Understanding Market Cap, Enterprise Value, EBIT Yield, EBITDA Yield, and P/E can help you make better investing decisions and help you choose the best stocks for your portfolio.

Market cap ignores debt. Two companies with identical earnings but very different debt levels will have the same P/E ratio - yet one is far more expensive to own than the other.

Enterprise value fixes this. Here is how to use it to compare companies properly.

 

Different types of valuation ratios

When you see a company’s P/E ratio you may know it shows a company’s valuation comparing its market value to its after tax profits.

You also know what earnings before interest and taxes (EBIT) and earnings before interest, taxes, depreciation, and amortisation (EBITDA) from seeing them a few times I am sure. But do you know these numbers can be also be used to value and compare companies you are thinking of buying?

When using these ratios, it is important to understand how each shows a different part of a company’s income statement and that affects their usefulness. Some valuation ratios work better than others and understanding these basics can help you choose the best companies that meet your investment strategy.

 

Start with the familiar P/E

Let’s start with one of the most common valuation ratios. 

The Price to earnings or P/E ratio is calculated as follows: 

P/E ratio = price per share / earnings per share (EPS)

You can calculate EPS as follows:

EPS = Net Income after Tax / total shares outstanding

Instead of using per share values you can also calculate the P/E ratio like this:

P/E = Market Capitalization / Net Income

 

Market capitalization = share price x number of outstanding shares

 

You can see that the price to earnings ratio (P/E ratio) measures the level of a company’s stock price relative to its after tax profit per share, and you can use it to get an idea of a company’s valuation. 

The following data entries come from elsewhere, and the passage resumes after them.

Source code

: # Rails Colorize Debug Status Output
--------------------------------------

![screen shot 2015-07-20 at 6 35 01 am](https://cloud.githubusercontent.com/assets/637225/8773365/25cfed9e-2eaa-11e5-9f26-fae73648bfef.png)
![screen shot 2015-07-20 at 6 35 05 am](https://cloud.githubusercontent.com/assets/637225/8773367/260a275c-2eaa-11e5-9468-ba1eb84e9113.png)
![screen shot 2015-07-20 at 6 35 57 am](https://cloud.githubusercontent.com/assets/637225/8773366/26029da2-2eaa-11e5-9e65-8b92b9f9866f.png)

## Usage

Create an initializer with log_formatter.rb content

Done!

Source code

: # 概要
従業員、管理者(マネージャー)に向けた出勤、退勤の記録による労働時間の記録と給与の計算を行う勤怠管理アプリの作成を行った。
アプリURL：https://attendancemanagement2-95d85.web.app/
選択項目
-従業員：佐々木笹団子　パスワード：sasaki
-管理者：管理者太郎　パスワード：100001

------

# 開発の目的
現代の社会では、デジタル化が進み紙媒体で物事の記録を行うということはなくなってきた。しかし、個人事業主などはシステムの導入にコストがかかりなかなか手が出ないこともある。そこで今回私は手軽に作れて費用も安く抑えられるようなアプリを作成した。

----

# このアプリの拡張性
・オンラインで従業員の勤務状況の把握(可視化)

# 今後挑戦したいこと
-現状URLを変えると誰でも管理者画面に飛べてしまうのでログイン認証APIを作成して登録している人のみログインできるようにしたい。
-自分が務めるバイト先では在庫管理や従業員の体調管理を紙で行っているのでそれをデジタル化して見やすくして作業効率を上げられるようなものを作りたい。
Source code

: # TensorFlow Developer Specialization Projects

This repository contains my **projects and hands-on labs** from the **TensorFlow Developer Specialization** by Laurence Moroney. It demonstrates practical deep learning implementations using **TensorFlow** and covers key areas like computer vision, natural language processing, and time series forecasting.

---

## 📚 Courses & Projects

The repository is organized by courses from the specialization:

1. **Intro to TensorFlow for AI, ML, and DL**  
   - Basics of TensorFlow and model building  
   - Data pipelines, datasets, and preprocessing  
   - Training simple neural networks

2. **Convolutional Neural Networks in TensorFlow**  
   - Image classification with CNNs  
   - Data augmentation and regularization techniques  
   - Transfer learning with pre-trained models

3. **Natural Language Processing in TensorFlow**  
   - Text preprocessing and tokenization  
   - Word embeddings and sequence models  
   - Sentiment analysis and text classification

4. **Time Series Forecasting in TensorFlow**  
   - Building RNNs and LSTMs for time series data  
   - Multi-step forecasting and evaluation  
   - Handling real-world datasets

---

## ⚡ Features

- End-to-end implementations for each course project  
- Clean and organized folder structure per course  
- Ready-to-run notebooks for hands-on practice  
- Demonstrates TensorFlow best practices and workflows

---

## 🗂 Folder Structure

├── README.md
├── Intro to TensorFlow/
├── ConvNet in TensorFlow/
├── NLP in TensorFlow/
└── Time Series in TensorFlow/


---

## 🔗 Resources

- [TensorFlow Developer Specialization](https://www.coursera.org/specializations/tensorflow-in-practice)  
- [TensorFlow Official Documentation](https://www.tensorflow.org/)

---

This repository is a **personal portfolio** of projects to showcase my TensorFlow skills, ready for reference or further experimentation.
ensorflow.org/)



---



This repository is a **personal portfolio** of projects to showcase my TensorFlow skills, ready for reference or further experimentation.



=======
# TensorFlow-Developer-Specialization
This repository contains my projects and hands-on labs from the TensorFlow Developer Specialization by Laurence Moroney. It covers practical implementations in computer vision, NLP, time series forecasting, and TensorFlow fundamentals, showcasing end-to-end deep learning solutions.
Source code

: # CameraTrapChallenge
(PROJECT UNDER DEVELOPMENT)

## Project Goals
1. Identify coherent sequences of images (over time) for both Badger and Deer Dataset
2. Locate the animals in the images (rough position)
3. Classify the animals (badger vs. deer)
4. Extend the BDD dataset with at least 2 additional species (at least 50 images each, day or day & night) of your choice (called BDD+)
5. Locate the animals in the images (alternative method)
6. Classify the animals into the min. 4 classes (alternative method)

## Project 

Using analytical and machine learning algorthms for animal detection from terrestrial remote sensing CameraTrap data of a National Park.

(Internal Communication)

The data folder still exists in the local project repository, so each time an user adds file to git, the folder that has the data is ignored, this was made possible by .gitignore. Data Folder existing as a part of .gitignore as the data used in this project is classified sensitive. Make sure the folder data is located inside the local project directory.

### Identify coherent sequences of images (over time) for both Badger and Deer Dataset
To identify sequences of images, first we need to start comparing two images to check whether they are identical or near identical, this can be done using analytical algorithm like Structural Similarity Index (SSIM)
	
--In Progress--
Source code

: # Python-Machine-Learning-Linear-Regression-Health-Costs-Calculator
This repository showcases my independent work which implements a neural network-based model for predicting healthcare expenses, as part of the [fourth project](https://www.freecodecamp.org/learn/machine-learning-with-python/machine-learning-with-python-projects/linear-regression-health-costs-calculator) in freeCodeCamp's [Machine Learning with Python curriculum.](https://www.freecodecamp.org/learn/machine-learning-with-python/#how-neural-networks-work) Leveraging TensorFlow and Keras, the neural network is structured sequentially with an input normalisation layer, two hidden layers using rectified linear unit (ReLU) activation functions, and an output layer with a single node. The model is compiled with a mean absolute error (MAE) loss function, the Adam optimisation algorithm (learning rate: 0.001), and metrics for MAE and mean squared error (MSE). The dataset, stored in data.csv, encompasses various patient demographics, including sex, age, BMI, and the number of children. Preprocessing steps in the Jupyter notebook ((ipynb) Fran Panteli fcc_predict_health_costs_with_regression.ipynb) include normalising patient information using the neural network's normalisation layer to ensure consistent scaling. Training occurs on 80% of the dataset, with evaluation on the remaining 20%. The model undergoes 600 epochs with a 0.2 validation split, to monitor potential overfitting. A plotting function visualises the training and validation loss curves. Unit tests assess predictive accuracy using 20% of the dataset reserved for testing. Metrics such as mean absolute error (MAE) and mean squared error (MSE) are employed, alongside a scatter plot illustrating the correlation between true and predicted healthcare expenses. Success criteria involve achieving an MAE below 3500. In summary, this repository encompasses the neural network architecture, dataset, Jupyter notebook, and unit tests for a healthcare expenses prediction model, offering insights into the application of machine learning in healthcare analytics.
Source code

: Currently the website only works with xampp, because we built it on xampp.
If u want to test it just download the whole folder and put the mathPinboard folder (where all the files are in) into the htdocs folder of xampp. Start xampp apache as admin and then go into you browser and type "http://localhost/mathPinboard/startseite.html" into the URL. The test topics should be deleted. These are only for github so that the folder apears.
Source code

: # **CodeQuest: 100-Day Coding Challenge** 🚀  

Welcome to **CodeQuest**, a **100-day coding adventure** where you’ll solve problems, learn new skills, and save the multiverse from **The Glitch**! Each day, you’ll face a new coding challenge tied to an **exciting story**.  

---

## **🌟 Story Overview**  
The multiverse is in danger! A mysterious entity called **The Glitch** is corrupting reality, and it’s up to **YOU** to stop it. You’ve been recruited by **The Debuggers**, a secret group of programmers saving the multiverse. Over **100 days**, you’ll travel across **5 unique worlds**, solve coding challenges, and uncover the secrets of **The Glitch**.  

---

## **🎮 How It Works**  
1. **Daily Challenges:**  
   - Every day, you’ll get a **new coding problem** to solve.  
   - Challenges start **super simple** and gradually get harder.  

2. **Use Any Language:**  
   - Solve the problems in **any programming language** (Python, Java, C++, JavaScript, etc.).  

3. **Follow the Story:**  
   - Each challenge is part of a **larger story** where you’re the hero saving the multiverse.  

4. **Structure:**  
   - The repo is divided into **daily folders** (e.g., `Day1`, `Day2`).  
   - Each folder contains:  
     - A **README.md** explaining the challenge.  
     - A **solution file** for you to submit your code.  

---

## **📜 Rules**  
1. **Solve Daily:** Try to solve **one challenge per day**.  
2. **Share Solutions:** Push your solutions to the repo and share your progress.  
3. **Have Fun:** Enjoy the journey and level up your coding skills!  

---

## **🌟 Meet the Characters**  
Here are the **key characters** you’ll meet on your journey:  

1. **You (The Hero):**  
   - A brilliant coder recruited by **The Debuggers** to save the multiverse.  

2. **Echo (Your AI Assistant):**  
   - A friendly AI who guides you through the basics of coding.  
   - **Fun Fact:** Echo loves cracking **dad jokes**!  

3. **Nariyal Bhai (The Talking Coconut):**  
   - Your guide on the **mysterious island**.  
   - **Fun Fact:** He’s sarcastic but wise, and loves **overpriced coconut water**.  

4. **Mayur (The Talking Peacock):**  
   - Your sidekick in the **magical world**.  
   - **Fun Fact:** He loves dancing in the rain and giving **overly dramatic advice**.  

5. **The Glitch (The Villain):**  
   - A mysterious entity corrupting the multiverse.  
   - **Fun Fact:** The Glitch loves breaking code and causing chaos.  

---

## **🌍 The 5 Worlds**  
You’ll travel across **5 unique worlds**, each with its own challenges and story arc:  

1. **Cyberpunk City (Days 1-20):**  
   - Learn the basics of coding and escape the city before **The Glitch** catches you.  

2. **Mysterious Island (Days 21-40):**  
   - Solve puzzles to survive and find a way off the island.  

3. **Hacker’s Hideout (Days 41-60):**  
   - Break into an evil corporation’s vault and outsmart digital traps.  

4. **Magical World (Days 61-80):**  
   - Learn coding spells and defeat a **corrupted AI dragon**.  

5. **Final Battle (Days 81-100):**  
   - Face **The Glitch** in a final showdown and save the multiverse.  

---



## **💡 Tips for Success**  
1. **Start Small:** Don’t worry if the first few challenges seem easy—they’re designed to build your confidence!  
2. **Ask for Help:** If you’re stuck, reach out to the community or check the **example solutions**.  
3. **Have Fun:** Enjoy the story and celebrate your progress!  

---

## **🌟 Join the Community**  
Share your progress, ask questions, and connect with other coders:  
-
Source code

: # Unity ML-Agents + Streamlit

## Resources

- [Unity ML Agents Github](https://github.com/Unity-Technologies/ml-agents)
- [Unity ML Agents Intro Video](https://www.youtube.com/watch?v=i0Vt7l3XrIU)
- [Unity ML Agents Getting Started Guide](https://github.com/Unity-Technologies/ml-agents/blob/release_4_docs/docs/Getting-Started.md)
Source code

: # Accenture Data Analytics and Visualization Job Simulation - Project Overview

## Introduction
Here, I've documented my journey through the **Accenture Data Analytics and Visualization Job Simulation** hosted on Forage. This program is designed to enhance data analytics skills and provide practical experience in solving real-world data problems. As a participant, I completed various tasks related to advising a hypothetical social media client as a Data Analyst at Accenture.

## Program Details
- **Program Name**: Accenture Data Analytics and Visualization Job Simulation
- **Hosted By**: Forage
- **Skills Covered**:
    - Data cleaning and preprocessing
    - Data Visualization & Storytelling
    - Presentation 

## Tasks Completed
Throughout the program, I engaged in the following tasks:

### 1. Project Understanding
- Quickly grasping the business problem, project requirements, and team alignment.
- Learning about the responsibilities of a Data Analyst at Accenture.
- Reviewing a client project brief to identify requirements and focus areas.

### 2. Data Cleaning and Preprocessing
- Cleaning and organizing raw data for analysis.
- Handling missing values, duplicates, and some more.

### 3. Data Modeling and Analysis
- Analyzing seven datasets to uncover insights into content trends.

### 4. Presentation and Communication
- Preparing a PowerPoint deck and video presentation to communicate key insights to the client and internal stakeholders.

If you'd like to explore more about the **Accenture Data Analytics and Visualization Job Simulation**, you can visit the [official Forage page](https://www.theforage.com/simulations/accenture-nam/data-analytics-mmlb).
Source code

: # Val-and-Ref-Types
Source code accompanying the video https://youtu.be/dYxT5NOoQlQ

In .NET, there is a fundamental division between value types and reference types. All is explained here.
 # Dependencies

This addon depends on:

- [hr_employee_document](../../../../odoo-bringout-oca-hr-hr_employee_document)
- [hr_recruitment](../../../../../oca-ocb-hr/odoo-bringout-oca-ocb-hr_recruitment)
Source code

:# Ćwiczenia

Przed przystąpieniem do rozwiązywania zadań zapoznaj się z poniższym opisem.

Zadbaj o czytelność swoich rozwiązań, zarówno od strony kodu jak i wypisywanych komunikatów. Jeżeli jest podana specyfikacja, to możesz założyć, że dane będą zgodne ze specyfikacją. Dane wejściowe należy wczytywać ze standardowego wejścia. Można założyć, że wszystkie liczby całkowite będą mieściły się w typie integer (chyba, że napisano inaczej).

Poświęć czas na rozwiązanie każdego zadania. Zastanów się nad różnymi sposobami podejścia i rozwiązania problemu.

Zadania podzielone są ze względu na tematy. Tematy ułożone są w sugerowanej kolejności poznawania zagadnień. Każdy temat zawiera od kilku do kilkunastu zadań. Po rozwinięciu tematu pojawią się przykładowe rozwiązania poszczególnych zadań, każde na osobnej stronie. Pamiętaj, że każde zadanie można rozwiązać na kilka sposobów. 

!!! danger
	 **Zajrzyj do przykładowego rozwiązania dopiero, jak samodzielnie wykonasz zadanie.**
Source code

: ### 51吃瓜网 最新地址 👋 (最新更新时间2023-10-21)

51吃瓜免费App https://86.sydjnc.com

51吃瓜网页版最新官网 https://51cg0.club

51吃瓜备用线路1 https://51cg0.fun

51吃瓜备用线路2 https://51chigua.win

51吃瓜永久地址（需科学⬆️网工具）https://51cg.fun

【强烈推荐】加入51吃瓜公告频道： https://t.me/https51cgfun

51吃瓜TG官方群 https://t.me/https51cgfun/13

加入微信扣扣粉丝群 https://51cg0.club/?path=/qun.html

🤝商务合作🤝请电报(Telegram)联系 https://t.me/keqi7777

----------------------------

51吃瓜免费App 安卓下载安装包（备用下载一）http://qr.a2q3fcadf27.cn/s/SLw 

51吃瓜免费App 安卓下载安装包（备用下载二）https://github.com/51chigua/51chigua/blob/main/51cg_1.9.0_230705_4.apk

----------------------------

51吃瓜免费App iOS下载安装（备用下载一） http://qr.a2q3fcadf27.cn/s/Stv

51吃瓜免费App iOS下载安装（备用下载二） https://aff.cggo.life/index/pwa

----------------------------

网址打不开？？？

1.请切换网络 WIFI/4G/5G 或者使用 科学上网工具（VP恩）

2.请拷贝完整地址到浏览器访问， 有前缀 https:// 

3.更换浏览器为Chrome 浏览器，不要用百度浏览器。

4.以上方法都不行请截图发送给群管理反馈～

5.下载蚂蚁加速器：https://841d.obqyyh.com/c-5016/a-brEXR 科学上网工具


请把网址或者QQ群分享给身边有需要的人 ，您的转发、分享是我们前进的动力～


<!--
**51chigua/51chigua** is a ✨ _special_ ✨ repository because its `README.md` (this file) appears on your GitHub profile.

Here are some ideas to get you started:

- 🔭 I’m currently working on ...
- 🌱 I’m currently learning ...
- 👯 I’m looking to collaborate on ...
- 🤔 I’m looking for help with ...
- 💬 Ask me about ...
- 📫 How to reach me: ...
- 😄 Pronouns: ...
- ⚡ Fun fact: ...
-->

For example, a company is trading at 15 times after tax profits has a P/E ratio of 15.

 

What about EBIT and EBITDA

Earnings Before Interest and Taxes (EBIT) describe a company's profitability as sales minus operating expenses (OPEX). It is also known as operating income and you calculate it as follows:

EBIT = Sales – Cost of Sales - Operating Expenses (calculating from the top of the income statement)

or

EBIT = Net Income + Interest + Taxes (calculating from the bottom of the income statement)

 

Earnings before interest, taxes, depreciation, and amortization (EBITDA), on the other hand, show you operating profit without depreciation and amortization (both non-cash expenses).

You can use it to get an idea of the cash profits or as close to it a company makes. 

This makes it helpful to compare to the debt levels of highly leveraged companies or very capital intensive companies with high levels of depreciation.

Because of high depreciation and interest these companies often report losses, and you can use EBITDA to show the earnings available to pay debt.

This is how EBITDA is calculated: 

EBITDA = Operating Profit + Depreciation Expense + Amortization Expense

or

EBITDA = Net Profit + Interest +Taxes + Depreciation + Amortization

Both EBIT and EBITDA show profits available to equity and debt holders, because they show income before deducting interest payments on debt.

Neither is a standard accounting measure under GAAP (US) or IFRS (Europe), which is why you will not find them as a line item in financial statements — but both are widely used by analysts and fund managers precisely because they are comparable across companies.

 

Enterprise Value

The Enterprise Value (EV) gives you a better idea of the total market value of a company as it takes the capital structure of a company into consideration.

Capital structure simply means how the company is financed for example equity debt, minority interest, preferred shares and cash. 

Enterprise value is calculated like this:

EV = market value of common stock + market value of preferred equity + market value of debt + minority interest - cash and investments

You can think of it as the total price you have to pay if you want to buy the whole company. If you buy a company you can pay out the cash, redeem preferred stock, pay back bank loans, buy back bonds, so, EV more closely represents the company’s value. 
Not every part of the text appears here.